The first time Angus Mowat sailed a boat, he was five years old, and he set out across the bay at Trenton, using his mother’s umbrella as a sail; but the story he has to tell is not about himself, but about the boat he resurrected, The Scott Hutcheson.
She is moored now in the tiny harbor beside the Mowat’s Northport home, a 34 foot, 14 ton Ketch. In 1968 when Mr. Mowat brought her home, she was almost completely gone, still, in his memory she was the most beautiful boat on the lake.
The Scott Hutcheson isn’t the first boat Mr. Mowat has had, “I was owned for years by a boat called the Scotch Bonnet,” he, said. When he sold her, he built a model of the sort of boat he would love to own. Strangely he built a model similar to a boat he had known years before, the Scott Hutcheson.
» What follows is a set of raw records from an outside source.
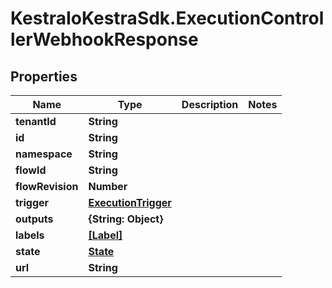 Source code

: # KestraIoKestraSdk.ExecutionControllerWebhookResponse

## Properties

Name | Type | Description | Notes
------------ | ------------- | ------------- | -------------
**tenantId** | **String** |  | 
**id** | **String** |  | 
**namespace** | **String** |  | 
**flowId** | **String** |  | 
**flowRevision** | **Number** |  | 
**trigger** | [**ExecutionTrigger**](ExecutionTrigger.md) |  | 
**outputs** | **{String: Object}** |  | 
**labels** | [**[Label]**](Label.md) |  | 
**state** | [**State**](State.md) |  | 
**url** | **String** |  |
The memory kept drawing him back, and finally, he went to visit her owner, Muriel Mills, a woman who had fished and had become the last of a number of owners of the boat. She too loved her, and agreed to sell the boat to Mr. Mowat, “Rather than to the divers who could never appreciate her.”
“I learned slowly, and a long time ago that you don’t own things. While you are alive you have the use of them.”
So, she was brought to Northport, a tired derelict, and her life was renewed by the loving hands of a man who had watched her being built at Barcovan Beach in 1910, by Scott Hutcheson.
“Anything I had to do with the boat I’ve regarded as a commemoration to him, perhaps something of him that I’m keeping alive. He was a poet who never wrote a line of poetry, but there is poetry in the lines of the boat. It is as important as a poem.”